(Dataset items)
○ ○ ○ ○

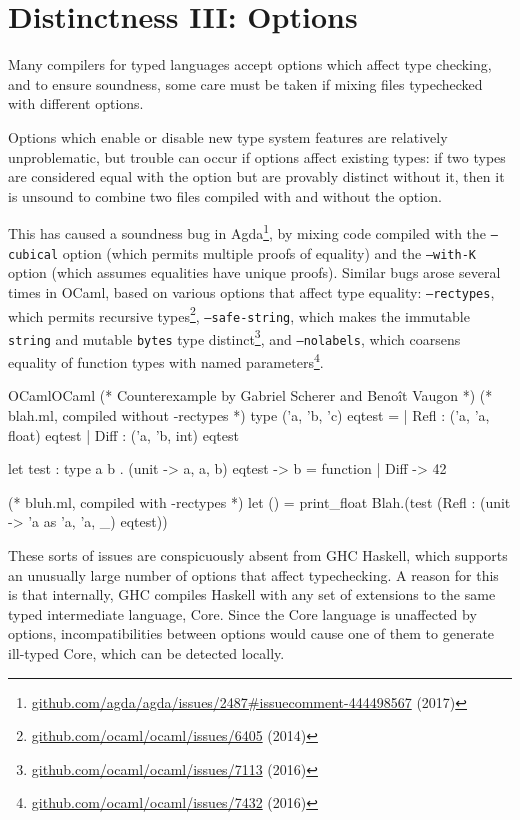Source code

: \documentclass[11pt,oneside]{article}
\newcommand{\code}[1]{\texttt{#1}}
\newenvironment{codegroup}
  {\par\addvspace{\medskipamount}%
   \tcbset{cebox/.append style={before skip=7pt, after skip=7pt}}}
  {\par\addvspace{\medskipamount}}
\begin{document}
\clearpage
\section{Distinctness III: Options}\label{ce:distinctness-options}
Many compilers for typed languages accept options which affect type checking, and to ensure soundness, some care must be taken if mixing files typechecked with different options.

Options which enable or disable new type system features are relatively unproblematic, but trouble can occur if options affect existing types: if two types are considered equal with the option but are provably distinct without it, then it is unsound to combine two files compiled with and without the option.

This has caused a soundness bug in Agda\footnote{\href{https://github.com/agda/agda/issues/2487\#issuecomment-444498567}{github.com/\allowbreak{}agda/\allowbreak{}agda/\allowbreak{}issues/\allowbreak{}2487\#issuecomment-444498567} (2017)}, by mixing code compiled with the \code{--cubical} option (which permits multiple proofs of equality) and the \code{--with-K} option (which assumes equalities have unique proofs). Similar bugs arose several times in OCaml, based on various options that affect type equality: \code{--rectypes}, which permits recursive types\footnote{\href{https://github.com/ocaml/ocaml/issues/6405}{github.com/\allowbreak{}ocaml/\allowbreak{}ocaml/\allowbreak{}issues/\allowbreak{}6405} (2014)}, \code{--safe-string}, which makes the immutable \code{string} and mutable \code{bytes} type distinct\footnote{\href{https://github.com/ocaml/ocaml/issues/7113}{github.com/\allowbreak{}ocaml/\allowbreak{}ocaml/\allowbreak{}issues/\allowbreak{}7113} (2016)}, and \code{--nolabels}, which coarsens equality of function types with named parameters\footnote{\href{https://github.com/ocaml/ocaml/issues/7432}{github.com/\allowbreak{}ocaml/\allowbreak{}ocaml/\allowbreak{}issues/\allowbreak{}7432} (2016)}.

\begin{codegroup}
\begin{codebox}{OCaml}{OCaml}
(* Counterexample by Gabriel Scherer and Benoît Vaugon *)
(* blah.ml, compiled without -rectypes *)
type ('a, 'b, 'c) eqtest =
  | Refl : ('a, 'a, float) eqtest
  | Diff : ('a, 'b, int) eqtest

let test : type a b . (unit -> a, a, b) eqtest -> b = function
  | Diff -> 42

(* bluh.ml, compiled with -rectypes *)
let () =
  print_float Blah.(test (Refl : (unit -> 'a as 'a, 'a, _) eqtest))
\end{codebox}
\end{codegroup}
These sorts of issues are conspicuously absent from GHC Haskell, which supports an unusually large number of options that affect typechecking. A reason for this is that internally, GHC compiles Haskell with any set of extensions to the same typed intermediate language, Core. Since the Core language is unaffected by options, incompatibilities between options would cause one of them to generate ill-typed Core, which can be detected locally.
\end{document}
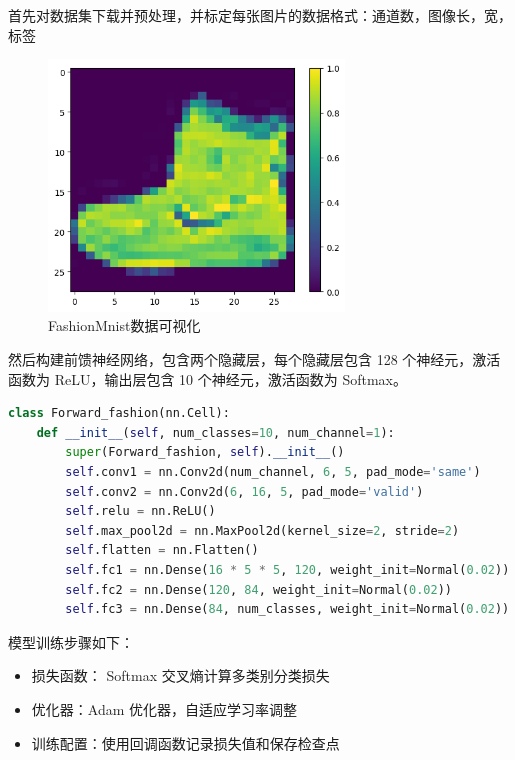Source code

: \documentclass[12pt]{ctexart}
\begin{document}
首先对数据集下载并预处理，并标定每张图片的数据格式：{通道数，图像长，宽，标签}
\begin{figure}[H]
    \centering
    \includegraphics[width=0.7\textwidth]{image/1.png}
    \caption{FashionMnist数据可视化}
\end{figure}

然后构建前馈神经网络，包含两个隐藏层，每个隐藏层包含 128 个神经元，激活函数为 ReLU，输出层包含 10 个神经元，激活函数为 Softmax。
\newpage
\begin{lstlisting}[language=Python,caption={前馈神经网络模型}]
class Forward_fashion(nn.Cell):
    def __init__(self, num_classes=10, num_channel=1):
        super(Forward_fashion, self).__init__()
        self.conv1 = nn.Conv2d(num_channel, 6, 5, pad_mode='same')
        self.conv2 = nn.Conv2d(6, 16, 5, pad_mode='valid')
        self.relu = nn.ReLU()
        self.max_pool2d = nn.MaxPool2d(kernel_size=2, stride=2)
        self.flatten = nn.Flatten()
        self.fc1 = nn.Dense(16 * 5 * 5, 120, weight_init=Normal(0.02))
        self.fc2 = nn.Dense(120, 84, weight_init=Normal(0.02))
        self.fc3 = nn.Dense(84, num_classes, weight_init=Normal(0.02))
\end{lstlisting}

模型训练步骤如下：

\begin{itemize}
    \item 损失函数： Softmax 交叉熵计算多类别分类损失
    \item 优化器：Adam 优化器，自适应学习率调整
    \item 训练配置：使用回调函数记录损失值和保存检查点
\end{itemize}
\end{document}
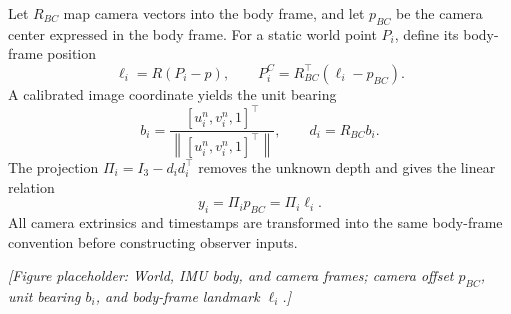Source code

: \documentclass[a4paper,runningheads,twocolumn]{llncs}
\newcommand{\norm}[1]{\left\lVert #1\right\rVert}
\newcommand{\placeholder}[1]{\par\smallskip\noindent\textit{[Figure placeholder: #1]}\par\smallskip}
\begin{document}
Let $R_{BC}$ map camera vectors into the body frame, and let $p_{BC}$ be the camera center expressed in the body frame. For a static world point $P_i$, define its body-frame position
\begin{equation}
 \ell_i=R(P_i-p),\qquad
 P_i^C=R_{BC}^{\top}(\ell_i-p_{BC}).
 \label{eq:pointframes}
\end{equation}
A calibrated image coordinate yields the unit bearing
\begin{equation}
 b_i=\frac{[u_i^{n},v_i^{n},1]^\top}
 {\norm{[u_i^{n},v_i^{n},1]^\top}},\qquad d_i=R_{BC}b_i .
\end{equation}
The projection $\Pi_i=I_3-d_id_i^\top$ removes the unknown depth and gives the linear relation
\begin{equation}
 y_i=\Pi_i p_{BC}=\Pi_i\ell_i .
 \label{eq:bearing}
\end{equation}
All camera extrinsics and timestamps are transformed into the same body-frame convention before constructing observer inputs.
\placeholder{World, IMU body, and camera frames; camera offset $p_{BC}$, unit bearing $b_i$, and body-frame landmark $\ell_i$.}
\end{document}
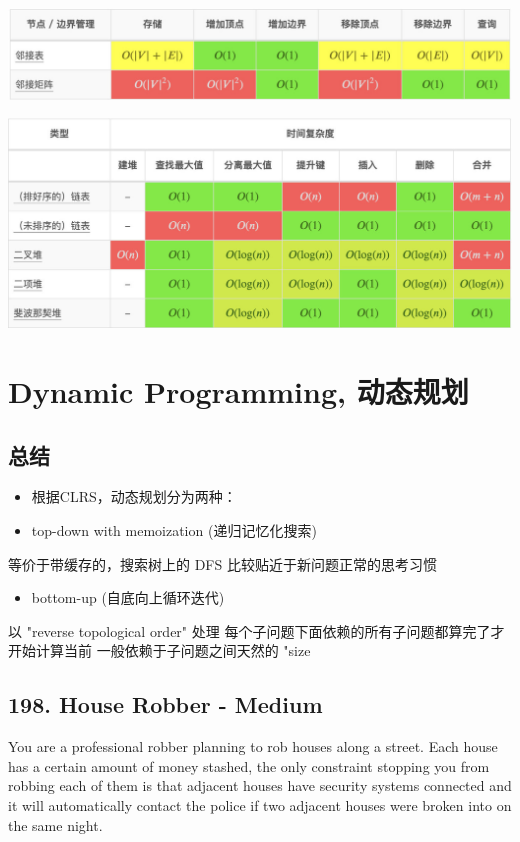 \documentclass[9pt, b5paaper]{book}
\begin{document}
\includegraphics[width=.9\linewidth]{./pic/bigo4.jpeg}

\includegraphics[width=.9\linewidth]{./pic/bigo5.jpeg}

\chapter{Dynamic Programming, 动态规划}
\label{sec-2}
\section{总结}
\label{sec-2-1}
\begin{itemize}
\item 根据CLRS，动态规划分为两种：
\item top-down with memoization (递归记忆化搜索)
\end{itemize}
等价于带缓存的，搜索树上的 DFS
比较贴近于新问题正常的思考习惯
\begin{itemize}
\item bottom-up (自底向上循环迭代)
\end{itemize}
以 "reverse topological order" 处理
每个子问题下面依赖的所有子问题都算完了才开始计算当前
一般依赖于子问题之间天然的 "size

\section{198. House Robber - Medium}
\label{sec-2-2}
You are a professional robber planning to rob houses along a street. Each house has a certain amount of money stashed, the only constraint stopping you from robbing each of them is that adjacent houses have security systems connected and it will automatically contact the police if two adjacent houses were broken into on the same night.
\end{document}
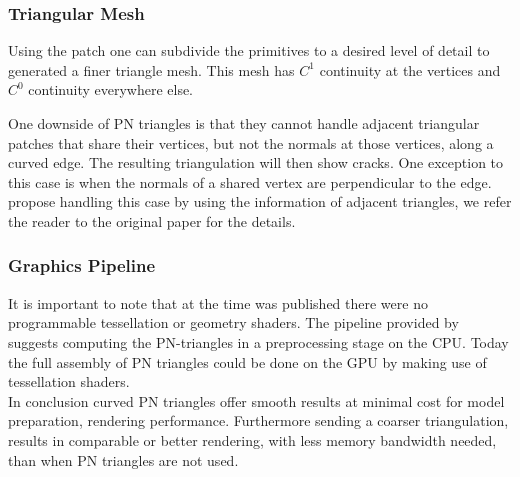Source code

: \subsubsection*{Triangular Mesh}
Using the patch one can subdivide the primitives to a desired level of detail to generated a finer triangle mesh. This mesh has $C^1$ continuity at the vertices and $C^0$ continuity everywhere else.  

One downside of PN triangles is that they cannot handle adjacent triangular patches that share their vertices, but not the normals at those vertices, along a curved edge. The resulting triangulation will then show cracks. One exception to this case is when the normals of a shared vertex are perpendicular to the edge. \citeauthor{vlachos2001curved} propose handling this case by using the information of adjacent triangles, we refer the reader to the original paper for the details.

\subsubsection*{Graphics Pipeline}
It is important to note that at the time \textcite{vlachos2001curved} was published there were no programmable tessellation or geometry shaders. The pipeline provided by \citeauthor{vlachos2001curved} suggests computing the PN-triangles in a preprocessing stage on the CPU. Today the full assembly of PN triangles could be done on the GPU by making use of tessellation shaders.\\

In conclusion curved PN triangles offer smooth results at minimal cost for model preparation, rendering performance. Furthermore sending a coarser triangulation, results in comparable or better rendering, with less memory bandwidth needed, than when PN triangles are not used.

○ ○ ○ ○

### PROBLEM TO WORK ON
Skip the pictures and print each record exactly as it stands.

### RESULT OF THIS TASK
Source code

: \documentclass[11pt,oneside]{article}
\newcommand{\code}[1]{\texttt{#1}}
\newenvironment{codegroup}
  {\par\addvspace{\medskipamount}%
   \tcbset{cebox/.append style={before skip=7pt, after skip=7pt}}}
  {\par\addvspace{\medskipamount}}
\begin{document}
\clearpage
\section{Distinctness III: Options}\label{ce:distinctness-options}
Many compilers for typed languages accept options which affect type checking, and to ensure soundness, some care must be taken if mixing files typechecked with different options.

Options which enable or disable new type system features are relatively unproblematic, but trouble can occur if options affect existing types: if two types are considered equal with the option but are provably distinct without it, then it is unsound to combine two files compiled with and without the option.

This has caused a soundness bug in Agda\footnote{\href{https://github.com/agda/agda/issues/2487\#issuecomment-444498567}{github.com/\allowbreak{}agda/\allowbreak{}agda/\allowbreak{}issues/\allowbreak{}2487\#issuecomment-444498567} (2017)}, by mixing code compiled with the \code{--cubical} option (which permits multiple proofs of equality) and the \code{--with-K} option (which assumes equalities have unique proofs). Similar bugs arose several times in OCaml, based on various options that affect type equality: \code{--rectypes}, which permits recursive types\footnote{\href{https://github.com/ocaml/ocaml/issues/6405}{github.com/\allowbreak{}ocaml/\allowbreak{}ocaml/\allowbreak{}issues/\allowbreak{}6405} (2014)}, \code{--safe-string}, which makes the immutable \code{string} and mutable \code{bytes} type distinct\footnote{\href{https://github.com/ocaml/ocaml/issues/7113}{github.com/\allowbreak{}ocaml/\allowbreak{}ocaml/\allowbreak{}issues/\allowbreak{}7113} (2016)}, and \code{--nolabels}, which coarsens equality of function types with named parameters\footnote{\href{https://github.com/ocaml/ocaml/issues/7432}{github.com/\allowbreak{}ocaml/\allowbreak{}ocaml/\allowbreak{}issues/\allowbreak{}7432} (2016)}.

\begin{codegroup}
\begin{codebox}{OCaml}{OCaml}
(* Counterexample by Gabriel Scherer and Benoît Vaugon *)
(* blah.ml, compiled without -rectypes *)
type ('a, 'b, 'c) eqtest =
  | Refl : ('a, 'a, float) eqtest
  | Diff : ('a, 'b, int) eqtest

let test : type a b . (unit -> a, a, b) eqtest -> b = function
  | Diff -> 42

(* bluh.ml, compiled with -rectypes *)
let () =
  print_float Blah.(test (Refl : (unit -> 'a as 'a, 'a, _) eqtest))
\end{codebox}
\end{codegroup}
These sorts of issues are conspicuously absent from GHC Haskell, which supports an unusually large number of options that affect typechecking. A reason for this is that internally, GHC compiles Haskell with any set of extensions to the same typed intermediate language, Core. Since the Core language is unaffected by options, incompatibilities between options would cause one of them to generate ill-typed Core, which can be detected locally.
\end{document}
Source code

: \documentclass[12pt]{ctexart}
\begin{document}
首先对数据集下载并预处理，并标定每张图片的数据格式：{通道数，图像长，宽，标签}
\begin{figure}[H]
    \centering
    \includegraphics[width=0.7\textwidth]{image/1.png}
    \caption{FashionMnist数据可视化}
\end{figure}

然后构建前馈神经网络，包含两个隐藏层，每个隐藏层包含 128 个神经元，激活函数为 ReLU，输出层包含 10 个神经元，激活函数为 Softmax。
\newpage
\begin{lstlisting}[language=Python,caption={前馈神经网络模型}]
class Forward_fashion(nn.Cell):
    def __init__(self, num_classes=10, num_channel=1):
        super(Forward_fashion, self).__init__()
        self.conv1 = nn.Conv2d(num_channel, 6, 5, pad_mode='same')
        self.conv2 = nn.Conv2d(6, 16, 5, pad_mode='valid')
        self.relu = nn.ReLU()
        self.max_pool2d = nn.MaxPool2d(kernel_size=2, stride=2)
        self.flatten = nn.Flatten()
        self.fc1 = nn.Dense(16 * 5 * 5, 120, weight_init=Normal(0.02))
        self.fc2 = nn.Dense(120, 84, weight_init=Normal(0.02))
        self.fc3 = nn.Dense(84, num_classes, weight_init=Normal(0.02))
\end{lstlisting}

模型训练步骤如下：

\begin{itemize}
    \item 损失函数： Softmax 交叉熵计算多类别分类损失
    \item 优化器：Adam 优化器，自适应学习率调整
    \item 训练配置：使用回调函数记录损失值和保存检查点
\end{itemize}
\end{document}
Source code

: \documentclass[a4paper,runningheads,twocolumn]{llncs}
\newcommand{\norm}[1]{\left\lVert #1\right\rVert}
\newcommand{\placeholder}[1]{\par\smallskip\noindent\textit{[Figure placeholder: #1]}\par\smallskip}
\begin{document}
Let $R_{BC}$ map camera vectors into the body frame, and let $p_{BC}$ be the camera center expressed in the body frame. For a static world point $P_i$, define its body-frame position
\begin{equation}
 \ell_i=R(P_i-p),\qquad
 P_i^C=R_{BC}^{\top}(\ell_i-p_{BC}).
 \label{eq:pointframes}
\end{equation}
A calibrated image coordinate yields the unit bearing
\begin{equation}
 b_i=\frac{[u_i^{n},v_i^{n},1]^\top}
 {\norm{[u_i^{n},v_i^{n},1]^\top}},\qquad d_i=R_{BC}b_i .
\end{equation}
The projection $\Pi_i=I_3-d_id_i^\top$ removes the unknown depth and gives the linear relation
\begin{equation}
 y_i=\Pi_i p_{BC}=\Pi_i\ell_i .
 \label{eq:bearing}
\end{equation}
All camera extrinsics and timestamps are transformed into the same body-frame convention before constructing observer inputs.
\placeholder{World, IMU body, and camera frames; camera offset $p_{BC}$, unit bearing $b_i$, and body-frame landmark $\ell_i$.}
\end{document}
 \documentclass[9pt, b5paaper]{book}
\begin{document}
\includegraphics[width=.9\linewidth]{./pic/bigo4.jpeg}

\includegraphics[width=.9\linewidth]{./pic/bigo5.jpeg}

\chapter{Dynamic Programming, 动态规划}
\label{sec-2}
\section{总结}
\label{sec-2-1}
\begin{itemize}
\item 根据CLRS，动态规划分为两种：
\item top-down with memoization (递归记忆化搜索)
\end{itemize}
等价于带缓存的，搜索树上的 DFS
比较贴近于新问题正常的思考习惯
\begin{itemize}
\item bottom-up (自底向上循环迭代)
\end{itemize}
以 "reverse topological order" 处理
每个子问题下面依赖的所有子问题都算完了才开始计算当前
一般依赖于子问题之间天然的 "size

\section{198. House Robber - Medium}
\label{sec-2-2}
You are a professional robber planning to rob houses along a street. Each house has a certain amount of money stashed, the only constraint stopping you from robbing each of them is that adjacent houses have security systems connected and it will automatically contact the police if two adjacent houses were broken into on the same night.
\end{document}
Source code

: \subsubsection*{Triangular Mesh}
Using the patch one can subdivide the primitives to a desired level of detail to generated a finer triangle mesh. This mesh has $C^1$ continuity at the vertices and $C^0$ continuity everywhere else.  

One downside of PN triangles is that they cannot handle adjacent triangular patches that share their vertices, but not the normals at those vertices, along a curved edge. The resulting triangulation will then show cracks. One exception to this case is when the normals of a shared vertex are perpendicular to the edge. \citeauthor{vlachos2001curved} propose handling this case by using the information of adjacent triangles, we refer the reader to the original paper for the details.

\subsubsection*{Graphics Pipeline}
It is important to note that at the time \textcite{vlachos2001curved} was published there were no programmable tessellation or geometry shaders. The pipeline provided by \citeauthor{vlachos2001curved} suggests computing the PN-triangles in a preprocessing stage on the CPU. Today the full assembly of PN triangles could be done on the GPU by making use of tessellation shaders.\\

In conclusion curved PN triangles offer smooth results at minimal cost for model preparation, rendering performance. Furthermore sending a coarser triangulation, results in comparable or better rendering, with less memory bandwidth needed, than when PN triangles are not used.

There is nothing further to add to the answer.